● **Activity**:
Report only the number of lines in the entries below that hold the word "software".

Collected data

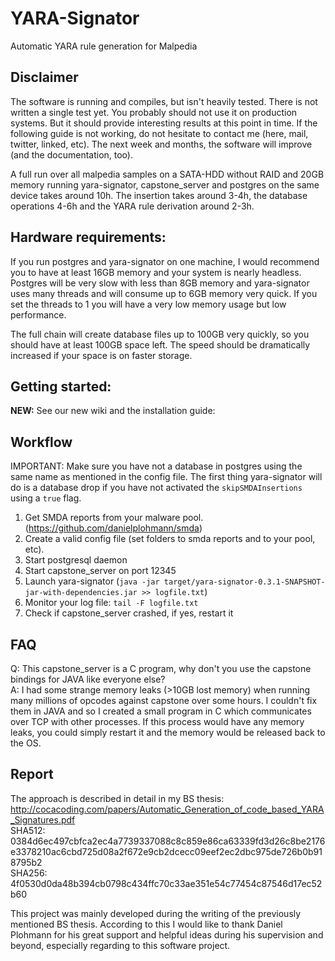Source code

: # YARA-Signator
Automatic YARA rule generation for Malpedia

## Disclaimer
The software is running and compiles, but isn't heavily tested. There is not written a single test yet. You probably should not use it on production systems. But it should provide interesting results at this point in time. If the following guide is not working, do not hesitate to contact me (here, mail, twitter, linked, etc). The next week and months, the software will improve (and the documentation, too).

A full run over all malpedia samples on a SATA-HDD without RAID and 20GB memory running yara-signator, capstone_server and postgres on the same device takes around 10h. The insertion takes around 3-4h, the database operations 4-6h and the YARA rule derivation around 2-3h.

## Hardware requirements:
If you run postgres and yara-signator on one machine, I would recommend you to have at least 16GB memory and your system is nearly headless. Postgres will be very slow with less than 8GB memory and yara-signator uses many threads and will consume up to 6GB memory very quick. If you set the threads to 1 you will have a very low memory usage but low performance.

The full chain will create database files up to 100GB very quickly, so you should have at least 100GB space left. The speed should be dramatically increased if your space is on faster storage.

## Getting started:

**NEW:** See our new wiki and the installation guide:

## Workflow

IMPORTANT: Make sure you have not a database in postgres using the same name as mentioned in the config file. The first thing yara-signator will do is a database drop if you have not activated the `skipSMDAInsertions` using a `true` flag.

1. Get SMDA reports from your malware pool. (https://github.com/danielplohmann/smda)
2. Create a valid config file (set folders to smda reports and to your pool, etc).
3. Start postgresql daemon
4. Start capstone_server on port 12345
5. Launch yara-signator (`java -jar target/yara-signator-0.3.1-SNAPSHOT-jar-with-dependencies.jar >> logfile.txt`)
6. Monitor your log file: `tail -F logfile.txt`
7. Check if capstone_server crashed, if yes, restart it

## FAQ
Q: This capstone_server is a C program, why don't you use the capstone bindings for JAVA like everyone else?<br />
A: I had some strange memory leaks (>10GB lost memory) when running many millions of opcodes against capstone over some hours. I couldn't fix them in JAVA and so I created a small program in C which communicates over TCP with other processes. If this process would have any memory leaks, you could simply restart it and the memory would be released back to the OS.

## Report
The approach is described in detail in my BS thesis:
http://cocacoding.com/papers/Automatic_Generation_of_code_based_YARA_Signatures.pdf <br />
SHA512: <br /> 0384d6ec497cbfca2ec4a7739337088c8c859e86ca63339fd3d26c8be2176e3378210ac6cbd725d08a2f672e9cb2dcecc09eef2ec2dbc975de726b0b918795b2 <br />
SHA256: <br />
4f0530d0da48b394cb0798c434ffc70c33ae351e54c77454c87546d17ec52b60 <br />

This project was mainly developed during the writing of the previously mentioned BS thesis. According to this I would like to thank Daniel Plohmann for his great support and helpful ideas during his supervision and beyond, especially regarding to this software project.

● **Solution to the exercise**:
2